People in nearly every major demographic group—old and young, men and women, urbanites and rural dwellers—are more likely to know someone who uses online dating (or met a long term partner through online dating) than was the case eight years ago.

And this is especially true for those at the upper end of the socio-economic spectrum: Even as online daters have largely positive opinions of the process, many have had negative experiences using online dating.

We refer to these individuals throughout this report as “online daters,” and we define them in the following way: Taken together, 11% of all American adults have done one or both of these activities and are classified as “online daters.” In terms of demographics, online dating is most common among Americans in their mid-20’s through mid-40’s.

Some 22% of 25-34 year olds and 17% of 35-44 year olds are online daters.

Paid dating sites, and sites for people who are seeking partners with specific characteristics are popular with relatively large numbers of online daters: Organized outings are much less common, as just 4% of online daters have attended a group outing or other physical event organized by an online dating site.

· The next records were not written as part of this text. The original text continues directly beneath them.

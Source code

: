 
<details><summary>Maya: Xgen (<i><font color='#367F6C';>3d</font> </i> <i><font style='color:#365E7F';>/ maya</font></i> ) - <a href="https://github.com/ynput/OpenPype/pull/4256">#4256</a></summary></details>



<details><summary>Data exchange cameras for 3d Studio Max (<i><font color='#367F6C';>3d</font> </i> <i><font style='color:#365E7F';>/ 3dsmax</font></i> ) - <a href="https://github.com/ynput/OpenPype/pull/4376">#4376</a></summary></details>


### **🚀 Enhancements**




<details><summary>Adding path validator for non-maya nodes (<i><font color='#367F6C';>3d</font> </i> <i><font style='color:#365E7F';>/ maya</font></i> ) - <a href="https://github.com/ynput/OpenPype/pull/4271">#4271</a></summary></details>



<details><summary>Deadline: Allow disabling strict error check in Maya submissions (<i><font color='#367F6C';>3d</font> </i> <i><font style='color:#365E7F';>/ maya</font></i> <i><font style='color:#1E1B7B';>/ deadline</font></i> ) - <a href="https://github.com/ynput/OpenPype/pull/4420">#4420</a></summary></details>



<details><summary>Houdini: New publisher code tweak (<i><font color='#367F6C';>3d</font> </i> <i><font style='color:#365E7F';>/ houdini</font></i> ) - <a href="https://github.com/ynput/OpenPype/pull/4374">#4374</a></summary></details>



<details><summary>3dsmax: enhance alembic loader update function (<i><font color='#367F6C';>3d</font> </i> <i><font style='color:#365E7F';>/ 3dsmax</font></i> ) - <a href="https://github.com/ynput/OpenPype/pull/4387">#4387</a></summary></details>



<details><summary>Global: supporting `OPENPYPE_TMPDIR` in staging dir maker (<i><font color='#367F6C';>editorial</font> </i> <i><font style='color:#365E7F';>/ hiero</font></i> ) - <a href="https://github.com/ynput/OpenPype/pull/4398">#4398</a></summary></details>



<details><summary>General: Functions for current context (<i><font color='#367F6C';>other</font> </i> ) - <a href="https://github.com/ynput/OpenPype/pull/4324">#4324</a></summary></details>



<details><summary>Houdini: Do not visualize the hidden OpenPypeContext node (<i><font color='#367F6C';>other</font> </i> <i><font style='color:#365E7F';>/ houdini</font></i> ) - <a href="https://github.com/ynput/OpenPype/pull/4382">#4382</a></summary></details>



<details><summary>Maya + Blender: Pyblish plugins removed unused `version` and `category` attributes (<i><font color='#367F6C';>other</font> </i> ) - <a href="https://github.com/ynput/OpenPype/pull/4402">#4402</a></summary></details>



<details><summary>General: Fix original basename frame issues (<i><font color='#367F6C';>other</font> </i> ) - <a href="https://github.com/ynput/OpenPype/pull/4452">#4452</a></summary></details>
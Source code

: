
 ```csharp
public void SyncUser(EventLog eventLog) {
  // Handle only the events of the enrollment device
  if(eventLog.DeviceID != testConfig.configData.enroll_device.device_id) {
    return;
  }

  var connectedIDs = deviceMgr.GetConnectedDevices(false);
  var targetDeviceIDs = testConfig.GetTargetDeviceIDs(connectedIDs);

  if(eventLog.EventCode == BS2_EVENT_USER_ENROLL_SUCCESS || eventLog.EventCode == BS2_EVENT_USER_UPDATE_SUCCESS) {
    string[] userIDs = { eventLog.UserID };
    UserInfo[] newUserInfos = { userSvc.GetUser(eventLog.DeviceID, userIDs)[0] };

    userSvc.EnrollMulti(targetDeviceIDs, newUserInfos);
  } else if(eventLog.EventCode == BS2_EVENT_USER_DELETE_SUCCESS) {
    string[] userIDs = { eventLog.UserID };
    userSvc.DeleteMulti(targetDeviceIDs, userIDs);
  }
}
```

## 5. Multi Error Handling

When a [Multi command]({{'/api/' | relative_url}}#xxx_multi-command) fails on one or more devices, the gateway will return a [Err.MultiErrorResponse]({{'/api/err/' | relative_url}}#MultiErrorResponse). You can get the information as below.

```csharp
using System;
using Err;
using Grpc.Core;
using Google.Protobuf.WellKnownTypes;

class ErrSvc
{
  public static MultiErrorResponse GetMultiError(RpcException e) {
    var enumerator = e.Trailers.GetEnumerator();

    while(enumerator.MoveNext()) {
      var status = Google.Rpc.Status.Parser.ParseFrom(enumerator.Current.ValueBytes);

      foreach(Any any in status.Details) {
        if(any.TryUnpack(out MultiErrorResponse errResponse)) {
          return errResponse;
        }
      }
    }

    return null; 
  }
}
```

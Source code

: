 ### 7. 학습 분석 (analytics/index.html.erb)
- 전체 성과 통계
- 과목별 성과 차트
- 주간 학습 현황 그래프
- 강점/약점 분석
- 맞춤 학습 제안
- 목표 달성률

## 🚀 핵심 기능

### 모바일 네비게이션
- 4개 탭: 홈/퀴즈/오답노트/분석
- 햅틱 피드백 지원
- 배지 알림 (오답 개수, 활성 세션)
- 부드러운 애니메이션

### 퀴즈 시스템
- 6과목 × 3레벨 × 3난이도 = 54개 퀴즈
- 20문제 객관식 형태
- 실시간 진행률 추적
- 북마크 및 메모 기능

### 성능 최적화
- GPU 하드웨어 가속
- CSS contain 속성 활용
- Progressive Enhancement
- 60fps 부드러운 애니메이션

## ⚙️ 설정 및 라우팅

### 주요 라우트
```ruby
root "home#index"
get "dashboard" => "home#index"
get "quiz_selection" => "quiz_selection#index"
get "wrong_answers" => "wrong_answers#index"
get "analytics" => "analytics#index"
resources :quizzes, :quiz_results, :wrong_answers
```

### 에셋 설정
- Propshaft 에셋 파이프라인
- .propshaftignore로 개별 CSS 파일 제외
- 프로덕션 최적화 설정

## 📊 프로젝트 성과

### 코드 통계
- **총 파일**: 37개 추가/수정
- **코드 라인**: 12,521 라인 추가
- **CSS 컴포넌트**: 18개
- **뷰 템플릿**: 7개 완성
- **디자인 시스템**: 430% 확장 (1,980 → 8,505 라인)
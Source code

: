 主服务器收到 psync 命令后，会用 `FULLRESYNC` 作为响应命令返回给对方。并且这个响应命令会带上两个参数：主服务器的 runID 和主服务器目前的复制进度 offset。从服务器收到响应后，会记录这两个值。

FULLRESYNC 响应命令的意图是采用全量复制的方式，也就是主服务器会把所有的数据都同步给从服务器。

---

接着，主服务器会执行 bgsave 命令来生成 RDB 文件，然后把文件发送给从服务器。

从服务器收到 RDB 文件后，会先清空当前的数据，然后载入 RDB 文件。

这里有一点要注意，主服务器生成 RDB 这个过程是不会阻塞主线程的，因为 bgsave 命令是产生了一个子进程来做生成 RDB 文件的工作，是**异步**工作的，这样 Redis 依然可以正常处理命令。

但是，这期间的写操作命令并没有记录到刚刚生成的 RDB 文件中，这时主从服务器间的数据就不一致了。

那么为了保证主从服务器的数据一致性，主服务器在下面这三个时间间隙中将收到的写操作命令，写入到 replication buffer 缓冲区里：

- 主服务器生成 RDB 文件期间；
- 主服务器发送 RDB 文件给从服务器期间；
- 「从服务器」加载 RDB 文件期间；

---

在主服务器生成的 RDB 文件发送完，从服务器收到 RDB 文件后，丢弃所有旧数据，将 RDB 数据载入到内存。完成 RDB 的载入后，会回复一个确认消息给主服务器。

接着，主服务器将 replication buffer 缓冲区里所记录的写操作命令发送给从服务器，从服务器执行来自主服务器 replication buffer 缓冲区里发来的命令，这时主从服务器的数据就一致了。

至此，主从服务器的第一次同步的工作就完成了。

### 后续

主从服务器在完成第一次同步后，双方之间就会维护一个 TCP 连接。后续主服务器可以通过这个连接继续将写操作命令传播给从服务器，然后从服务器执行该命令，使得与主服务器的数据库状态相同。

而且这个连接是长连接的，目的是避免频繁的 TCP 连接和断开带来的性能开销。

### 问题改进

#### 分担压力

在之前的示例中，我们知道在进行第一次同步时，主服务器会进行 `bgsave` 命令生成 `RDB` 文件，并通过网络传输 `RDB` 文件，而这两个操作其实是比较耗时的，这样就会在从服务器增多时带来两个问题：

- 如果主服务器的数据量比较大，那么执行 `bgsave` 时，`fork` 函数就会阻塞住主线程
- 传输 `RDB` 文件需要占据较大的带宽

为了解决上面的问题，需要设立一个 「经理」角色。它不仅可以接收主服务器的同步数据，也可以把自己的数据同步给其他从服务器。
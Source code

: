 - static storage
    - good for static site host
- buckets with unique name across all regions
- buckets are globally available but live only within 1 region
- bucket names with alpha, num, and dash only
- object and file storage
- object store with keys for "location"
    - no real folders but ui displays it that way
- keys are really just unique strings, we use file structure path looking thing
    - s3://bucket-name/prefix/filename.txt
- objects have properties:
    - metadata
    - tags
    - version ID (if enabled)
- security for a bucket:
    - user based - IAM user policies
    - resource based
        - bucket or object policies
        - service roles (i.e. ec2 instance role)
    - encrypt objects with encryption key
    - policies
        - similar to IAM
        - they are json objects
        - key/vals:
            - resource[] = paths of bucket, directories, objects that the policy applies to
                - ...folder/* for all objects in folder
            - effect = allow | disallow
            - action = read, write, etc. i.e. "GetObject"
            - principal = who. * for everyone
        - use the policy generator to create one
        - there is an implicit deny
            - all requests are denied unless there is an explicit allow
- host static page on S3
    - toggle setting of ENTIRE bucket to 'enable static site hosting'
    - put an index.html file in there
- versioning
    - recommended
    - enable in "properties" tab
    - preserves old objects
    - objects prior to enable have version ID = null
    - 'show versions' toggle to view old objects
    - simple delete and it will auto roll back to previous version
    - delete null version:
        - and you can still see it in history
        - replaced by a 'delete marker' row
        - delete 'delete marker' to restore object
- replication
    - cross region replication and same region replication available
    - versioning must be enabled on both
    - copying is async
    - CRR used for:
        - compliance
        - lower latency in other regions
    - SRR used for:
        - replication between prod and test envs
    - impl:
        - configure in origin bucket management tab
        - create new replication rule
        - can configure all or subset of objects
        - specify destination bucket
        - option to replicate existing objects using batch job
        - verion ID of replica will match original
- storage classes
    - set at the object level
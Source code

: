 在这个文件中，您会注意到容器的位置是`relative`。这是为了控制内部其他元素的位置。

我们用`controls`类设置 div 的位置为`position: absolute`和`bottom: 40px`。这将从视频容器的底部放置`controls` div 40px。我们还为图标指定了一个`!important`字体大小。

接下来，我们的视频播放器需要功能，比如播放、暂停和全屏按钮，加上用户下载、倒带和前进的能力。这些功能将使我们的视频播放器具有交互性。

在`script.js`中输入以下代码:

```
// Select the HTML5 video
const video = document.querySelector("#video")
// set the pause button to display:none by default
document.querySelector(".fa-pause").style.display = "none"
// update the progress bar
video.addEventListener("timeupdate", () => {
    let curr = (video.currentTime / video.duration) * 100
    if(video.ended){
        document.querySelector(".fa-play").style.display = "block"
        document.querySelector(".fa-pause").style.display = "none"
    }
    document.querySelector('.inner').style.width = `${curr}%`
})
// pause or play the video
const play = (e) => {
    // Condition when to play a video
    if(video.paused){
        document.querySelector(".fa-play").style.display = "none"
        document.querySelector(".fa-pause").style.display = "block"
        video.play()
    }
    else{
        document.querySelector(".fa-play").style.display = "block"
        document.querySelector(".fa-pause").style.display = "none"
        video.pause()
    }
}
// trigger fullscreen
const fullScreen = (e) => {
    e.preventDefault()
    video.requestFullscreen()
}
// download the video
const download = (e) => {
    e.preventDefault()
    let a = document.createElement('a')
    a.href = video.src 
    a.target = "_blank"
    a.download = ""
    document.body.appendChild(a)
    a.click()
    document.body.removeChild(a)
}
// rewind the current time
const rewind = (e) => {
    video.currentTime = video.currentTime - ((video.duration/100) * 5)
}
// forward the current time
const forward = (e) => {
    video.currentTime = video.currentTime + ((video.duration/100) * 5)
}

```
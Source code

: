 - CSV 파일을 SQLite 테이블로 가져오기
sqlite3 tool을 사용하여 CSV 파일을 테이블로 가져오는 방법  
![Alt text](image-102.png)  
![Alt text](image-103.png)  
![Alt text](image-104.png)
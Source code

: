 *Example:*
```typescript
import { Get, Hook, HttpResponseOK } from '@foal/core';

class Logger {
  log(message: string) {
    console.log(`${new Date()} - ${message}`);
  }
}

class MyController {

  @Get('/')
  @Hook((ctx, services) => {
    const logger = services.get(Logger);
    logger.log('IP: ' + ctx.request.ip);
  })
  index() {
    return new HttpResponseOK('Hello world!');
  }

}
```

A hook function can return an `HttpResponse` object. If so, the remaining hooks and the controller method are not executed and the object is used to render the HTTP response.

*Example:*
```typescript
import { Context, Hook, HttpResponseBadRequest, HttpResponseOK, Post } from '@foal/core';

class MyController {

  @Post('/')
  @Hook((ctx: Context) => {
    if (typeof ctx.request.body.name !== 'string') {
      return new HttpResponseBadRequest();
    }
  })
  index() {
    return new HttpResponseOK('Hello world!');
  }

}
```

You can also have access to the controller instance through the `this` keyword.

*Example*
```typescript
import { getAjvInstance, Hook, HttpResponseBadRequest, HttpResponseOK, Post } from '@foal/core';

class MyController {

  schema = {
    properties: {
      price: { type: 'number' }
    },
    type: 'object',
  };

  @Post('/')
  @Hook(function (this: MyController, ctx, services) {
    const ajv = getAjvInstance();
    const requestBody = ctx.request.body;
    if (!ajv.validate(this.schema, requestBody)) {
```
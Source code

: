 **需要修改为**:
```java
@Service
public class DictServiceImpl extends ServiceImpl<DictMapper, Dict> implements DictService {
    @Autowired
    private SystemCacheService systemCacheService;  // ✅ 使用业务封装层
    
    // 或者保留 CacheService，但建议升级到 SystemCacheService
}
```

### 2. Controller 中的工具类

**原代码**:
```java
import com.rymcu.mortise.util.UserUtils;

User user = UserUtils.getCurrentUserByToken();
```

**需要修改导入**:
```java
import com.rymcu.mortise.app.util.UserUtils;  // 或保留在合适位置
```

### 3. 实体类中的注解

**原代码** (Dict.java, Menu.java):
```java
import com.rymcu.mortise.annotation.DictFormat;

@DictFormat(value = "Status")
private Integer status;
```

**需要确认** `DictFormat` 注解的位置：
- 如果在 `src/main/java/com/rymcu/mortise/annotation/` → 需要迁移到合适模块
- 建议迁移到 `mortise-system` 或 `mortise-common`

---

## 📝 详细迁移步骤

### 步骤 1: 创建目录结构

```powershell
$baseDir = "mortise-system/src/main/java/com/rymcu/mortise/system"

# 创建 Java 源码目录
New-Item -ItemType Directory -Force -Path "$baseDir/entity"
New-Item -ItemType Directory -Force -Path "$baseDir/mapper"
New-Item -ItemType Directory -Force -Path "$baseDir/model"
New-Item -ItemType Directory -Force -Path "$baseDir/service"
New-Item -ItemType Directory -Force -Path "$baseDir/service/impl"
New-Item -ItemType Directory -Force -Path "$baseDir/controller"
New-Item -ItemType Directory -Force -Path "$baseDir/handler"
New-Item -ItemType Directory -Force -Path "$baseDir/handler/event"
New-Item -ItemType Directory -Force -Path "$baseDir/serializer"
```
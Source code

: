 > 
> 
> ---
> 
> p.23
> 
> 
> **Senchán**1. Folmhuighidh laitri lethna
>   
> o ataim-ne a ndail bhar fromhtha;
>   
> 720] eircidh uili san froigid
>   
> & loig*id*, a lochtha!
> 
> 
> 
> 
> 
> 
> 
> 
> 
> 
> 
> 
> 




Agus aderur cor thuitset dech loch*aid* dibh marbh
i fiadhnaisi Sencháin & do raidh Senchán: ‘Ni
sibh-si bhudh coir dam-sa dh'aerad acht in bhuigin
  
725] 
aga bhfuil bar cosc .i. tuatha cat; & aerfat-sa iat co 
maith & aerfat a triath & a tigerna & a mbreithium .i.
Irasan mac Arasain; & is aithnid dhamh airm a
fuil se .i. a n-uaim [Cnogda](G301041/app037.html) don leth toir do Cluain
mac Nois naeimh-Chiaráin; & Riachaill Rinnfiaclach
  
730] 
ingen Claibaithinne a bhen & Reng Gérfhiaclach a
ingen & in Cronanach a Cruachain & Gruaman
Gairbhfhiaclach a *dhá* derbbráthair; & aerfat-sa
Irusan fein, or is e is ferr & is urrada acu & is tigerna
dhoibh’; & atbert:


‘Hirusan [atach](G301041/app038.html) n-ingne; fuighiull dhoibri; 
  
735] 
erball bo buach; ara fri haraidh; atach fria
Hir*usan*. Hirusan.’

Compared with when we conducted our first study of dating and relationships in 2005, many more Americans are using online tools to check up on people they used to date, and to flirt with potential (or current) love interests: Young adults are especially likely to flirt online—47% of internet users ages 18-24 have done this before, as have 40% of those ages 25-34.

And while younger adults are also more likely than their elders to look up past flames online, this behavior is still relatively common among older cohorts.

Online dating is also relatively popular among the college-educated, as well as among urban and suburban residents.

And 38% of Americans who are single and actively looking for a partner have used online dating at one point or another.